▸ **TASK BRIEF**: Count up the lines below where the word "baixados" shows up, and respond with the number alone.

═══ DATA TO PROCESS

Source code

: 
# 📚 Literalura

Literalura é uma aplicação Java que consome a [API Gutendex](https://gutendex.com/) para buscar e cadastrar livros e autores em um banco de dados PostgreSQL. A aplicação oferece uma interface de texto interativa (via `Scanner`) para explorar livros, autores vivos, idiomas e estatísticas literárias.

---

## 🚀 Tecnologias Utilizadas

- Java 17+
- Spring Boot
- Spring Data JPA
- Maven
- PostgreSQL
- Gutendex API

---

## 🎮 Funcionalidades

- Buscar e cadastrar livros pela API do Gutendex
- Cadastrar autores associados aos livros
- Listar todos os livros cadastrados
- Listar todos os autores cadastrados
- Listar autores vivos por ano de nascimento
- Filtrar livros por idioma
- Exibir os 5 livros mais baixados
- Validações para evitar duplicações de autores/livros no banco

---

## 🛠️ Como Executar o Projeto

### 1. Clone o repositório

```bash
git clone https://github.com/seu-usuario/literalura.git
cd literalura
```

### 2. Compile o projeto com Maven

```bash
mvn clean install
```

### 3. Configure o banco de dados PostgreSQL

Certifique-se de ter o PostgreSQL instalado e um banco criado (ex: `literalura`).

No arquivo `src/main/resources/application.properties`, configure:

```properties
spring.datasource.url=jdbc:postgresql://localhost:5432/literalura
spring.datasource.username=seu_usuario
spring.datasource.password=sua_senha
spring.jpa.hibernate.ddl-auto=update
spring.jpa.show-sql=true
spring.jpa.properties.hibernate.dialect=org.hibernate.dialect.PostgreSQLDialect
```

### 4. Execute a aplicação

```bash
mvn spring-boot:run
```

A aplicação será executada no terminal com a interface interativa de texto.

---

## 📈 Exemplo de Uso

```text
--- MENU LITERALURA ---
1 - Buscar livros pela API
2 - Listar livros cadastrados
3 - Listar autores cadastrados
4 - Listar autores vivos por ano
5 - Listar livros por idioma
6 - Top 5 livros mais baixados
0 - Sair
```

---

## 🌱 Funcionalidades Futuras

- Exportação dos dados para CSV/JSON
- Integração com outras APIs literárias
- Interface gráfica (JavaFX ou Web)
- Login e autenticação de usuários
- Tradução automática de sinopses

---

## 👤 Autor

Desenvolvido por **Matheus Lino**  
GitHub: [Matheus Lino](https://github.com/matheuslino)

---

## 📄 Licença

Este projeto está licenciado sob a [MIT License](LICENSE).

══════

▸ **SOLUTION**: 2